The care of premature babies has changed a great deal since the first incubator was introduced in 1880 or the first neonatal intensive care unit (NICU) opened in 1960s. At no other time in history has the future for premature babies been so bright. Between 2004 and 2017 alone, the survival rate of preterm babies in Canada increased by 25% thanks to new and improved practices. But, there are still challenges and risks when infants are born pre-term.
There are about 29,000 preterm babies born in Canada each year.
In Canada, 8% of births are preterm.
TOH delivered 5,931 babies last year.
Between 2004 and 2017, the survival rate of preterm babies increased by 25%.
When is a baby premature?
A typical pregnancy is 40 weeks, and any baby born before 37 weeks is considered premature. In Canada, approximately 8% of all births are premature.
There are three subcategories used to describe how premature babies are:
Infants born before 28 weeks are often called “micro-preemies,” and these account for only 2% of all premature births. Usually, the earlier or smaller the baby is, the more at-risk for health issues they are.
What is BPD?
One of these issues is bronchopulmonary dysplasia — or BPD — which is a chronic lung disease that most often occurs in premature or low-weight babies who have received supplemental oxygen or received mechanical ventilation for long periods.
Dysplasia refers to any abnormal development of cells, and in the case of BPD, these cells are located in the smaller airways and lung alveoli (the small air sacs in the deep lung where oxygen is taken up and waste carbon dioxide exhaled). Damage to these parts of the immature lung makes breathing difficult and can cause issues with lung function.

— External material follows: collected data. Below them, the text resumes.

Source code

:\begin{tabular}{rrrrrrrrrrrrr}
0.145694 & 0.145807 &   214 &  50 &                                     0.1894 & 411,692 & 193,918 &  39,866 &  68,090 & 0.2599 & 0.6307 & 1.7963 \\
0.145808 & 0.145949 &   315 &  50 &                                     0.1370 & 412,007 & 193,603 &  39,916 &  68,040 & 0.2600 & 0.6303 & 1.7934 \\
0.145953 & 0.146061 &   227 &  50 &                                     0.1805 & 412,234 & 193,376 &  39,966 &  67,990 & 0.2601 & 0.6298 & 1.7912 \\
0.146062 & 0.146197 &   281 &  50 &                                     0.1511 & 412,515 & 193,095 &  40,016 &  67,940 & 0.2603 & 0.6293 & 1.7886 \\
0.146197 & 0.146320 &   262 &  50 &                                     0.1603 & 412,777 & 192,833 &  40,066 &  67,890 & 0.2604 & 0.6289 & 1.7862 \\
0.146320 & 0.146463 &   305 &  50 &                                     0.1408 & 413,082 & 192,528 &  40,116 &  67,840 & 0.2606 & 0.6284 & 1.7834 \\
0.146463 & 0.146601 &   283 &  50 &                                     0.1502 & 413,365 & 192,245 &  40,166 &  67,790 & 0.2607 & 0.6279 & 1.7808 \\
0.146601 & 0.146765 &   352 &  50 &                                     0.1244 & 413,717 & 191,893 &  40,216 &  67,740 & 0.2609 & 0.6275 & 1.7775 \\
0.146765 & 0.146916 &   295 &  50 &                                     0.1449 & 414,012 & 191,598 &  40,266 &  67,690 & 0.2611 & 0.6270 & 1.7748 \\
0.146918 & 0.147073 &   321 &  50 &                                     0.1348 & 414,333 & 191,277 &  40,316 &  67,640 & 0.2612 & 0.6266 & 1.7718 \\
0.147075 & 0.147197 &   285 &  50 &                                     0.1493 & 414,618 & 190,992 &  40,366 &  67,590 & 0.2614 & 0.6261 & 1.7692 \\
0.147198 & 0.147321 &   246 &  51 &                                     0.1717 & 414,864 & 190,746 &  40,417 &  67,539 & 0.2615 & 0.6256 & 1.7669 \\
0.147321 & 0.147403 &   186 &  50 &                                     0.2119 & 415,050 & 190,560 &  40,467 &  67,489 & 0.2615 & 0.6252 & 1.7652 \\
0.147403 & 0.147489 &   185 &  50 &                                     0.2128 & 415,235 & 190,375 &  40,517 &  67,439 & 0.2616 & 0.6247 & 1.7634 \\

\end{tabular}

This abnormal cell development is now known to be a response to damage or trauma of the lungs and airways of babies before or soon after birth. This damage and trauma can be due to administering oxygen, using mechanical ventilation, pneumonia, or infections.

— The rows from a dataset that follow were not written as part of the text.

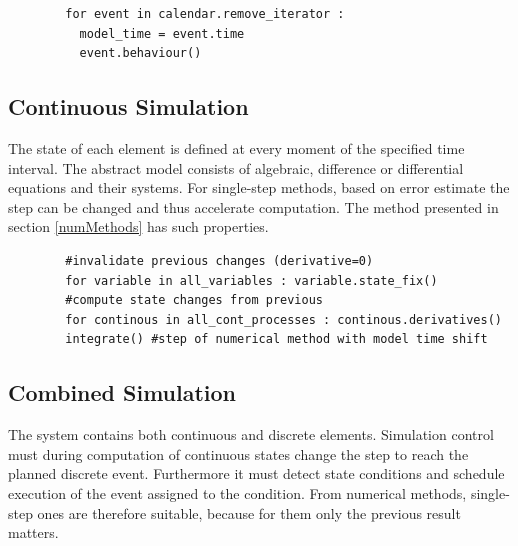 \documentclass[english]{cls/fitthesis}
\begin{document}
      \begin{verbatim}
      	for event in calendar.remove_iterator :
      	  model_time = event.time
      	  event.behaviour()
      \end{verbatim}


    \subsection{Continuous Simulation}
      The state of each element is defined at every moment of the specified time interval.
      The abstract model consists of algebraic, difference or differential equations and their systems.
      For single-step methods, based on error estimate the step can be changed and thus accelerate computation.
      The method presented in section \ref{numMethods} has such properties.

      \begin{verbatim}
        #invalidate previous changes (derivative=0)
        for variable in all_variables : variable.state_fix()
        #compute state changes from previous
        for continous in all_cont_processes : continous.derivatives()
        integrate() #step of numerical method with model time shift
      \end{verbatim}

    \subsection{Combined Simulation}\label{sim:comb}
      The system contains both continuous and discrete elements. Simulation control must during computation of continuous states
      change the step to reach the planned discrete event. Furthermore it must detect state conditions and
      schedule execution of the event assigned to the condition.
      From numerical methods, single-step ones are therefore suitable, because for them only the previous result matters.
\end{document}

First described in 1967, BPD is the most common complication in extreme prematurity infants, occurring in around 35% of these cases.
How is BPD diagnosed?
A diagnosis of BPD is made using a combination of: identifying characteristic symptoms and risk factors, x-rays, blood tests, and echocardiograms. Some of the signs and symptoms of BPD include: rapid and/or shallow breathing, shortness of breath, chronic coughing, flared nostrils when breathing, bluish skin due to low oxygen, or noises like grunting or wheezing when breathing.

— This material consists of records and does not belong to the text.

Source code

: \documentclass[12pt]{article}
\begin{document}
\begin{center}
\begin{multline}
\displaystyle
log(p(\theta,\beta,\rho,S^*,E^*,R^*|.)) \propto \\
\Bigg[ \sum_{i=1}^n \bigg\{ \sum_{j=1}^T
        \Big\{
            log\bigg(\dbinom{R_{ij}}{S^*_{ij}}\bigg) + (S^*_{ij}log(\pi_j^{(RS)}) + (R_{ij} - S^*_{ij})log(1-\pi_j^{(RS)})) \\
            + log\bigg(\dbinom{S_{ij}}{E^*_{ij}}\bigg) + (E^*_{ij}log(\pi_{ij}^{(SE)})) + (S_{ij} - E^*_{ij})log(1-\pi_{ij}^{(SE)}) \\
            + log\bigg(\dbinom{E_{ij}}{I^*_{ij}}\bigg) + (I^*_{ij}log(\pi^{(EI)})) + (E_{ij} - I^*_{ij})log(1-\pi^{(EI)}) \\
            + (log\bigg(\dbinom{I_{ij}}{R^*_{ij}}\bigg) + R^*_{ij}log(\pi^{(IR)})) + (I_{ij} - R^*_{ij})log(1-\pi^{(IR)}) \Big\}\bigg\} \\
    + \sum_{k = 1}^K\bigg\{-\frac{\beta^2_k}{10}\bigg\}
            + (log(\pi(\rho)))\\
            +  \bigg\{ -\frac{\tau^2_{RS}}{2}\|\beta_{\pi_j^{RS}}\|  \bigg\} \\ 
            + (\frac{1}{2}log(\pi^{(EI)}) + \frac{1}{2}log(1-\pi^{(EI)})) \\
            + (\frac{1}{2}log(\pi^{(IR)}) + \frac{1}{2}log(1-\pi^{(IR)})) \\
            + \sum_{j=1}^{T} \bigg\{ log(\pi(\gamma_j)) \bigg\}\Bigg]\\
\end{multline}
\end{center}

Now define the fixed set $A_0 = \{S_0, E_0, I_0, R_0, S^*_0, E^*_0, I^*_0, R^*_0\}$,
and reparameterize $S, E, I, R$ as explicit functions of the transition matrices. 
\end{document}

What is the treatment for BPD?
The majority of BPD cases will resolve on their own as the baby grows, although babies with BPD may be at higher risk of asthma, viral pneumonia, or respiratory infections as they grow up. In a few rare cases, there are serious complications including high blood pressure in the lungs, called pulmonary hypertension.
The main treatment for BPD today centres around prevention, developing ventilation technology that causes less damage to infants’ delicate lungs, as well as keeping them on ventilators or supplemental oxygen for as short a period as possible.
One major cause of BPD is that premature infants don’t produce enough surfactant — a substance that reduces the tension of pulmonary fluids in the lungs — and so they may receive surfactant-replacement therapy. Giving the pregnant parent steroid treatment before birth is also shown to help reduce the risk of BPD in preterm infants.
Medications like bronchodilators (to widen the airways), diuretics (to reduce the amount of water in the body), antibiotics (to control infections and pneumonia), and steroids (intermittently, and to reduce inflammation) may be used in babies with BPD.
What is the future of BPD?
There has been an increase in BPD cases over the past few decades, but that is likely due to the increased survival rates of preterm babies in general. Fortunately, there is promising research into BPD happening right here at The Ottawa Hospital. Dr. Bernard Thébaud is leading a clinical trial to test the feasibility and safety of using stem cells to treat premature babies with BPD, and his team is building a “cell atlas” to show how cellular changes happen during the last phases of lung development. These innovations could have real treatment implications for babies with BPD in Ottawa and beyond.
There were 535 admissions to the NICU last year.
of those admissions were preterm.
We currently receive 1,300 admissions a year between our 24-bed Neonatal Intensive Care Unit for extremely premature infants at the General Campus and our 17-bed Special Care Nursery for moderately premature infants at the Civic Campus. Community support for the hospital means their parents — and the babies themselves — are receiving the best care possible, creating tomorrows for our very youngest patients.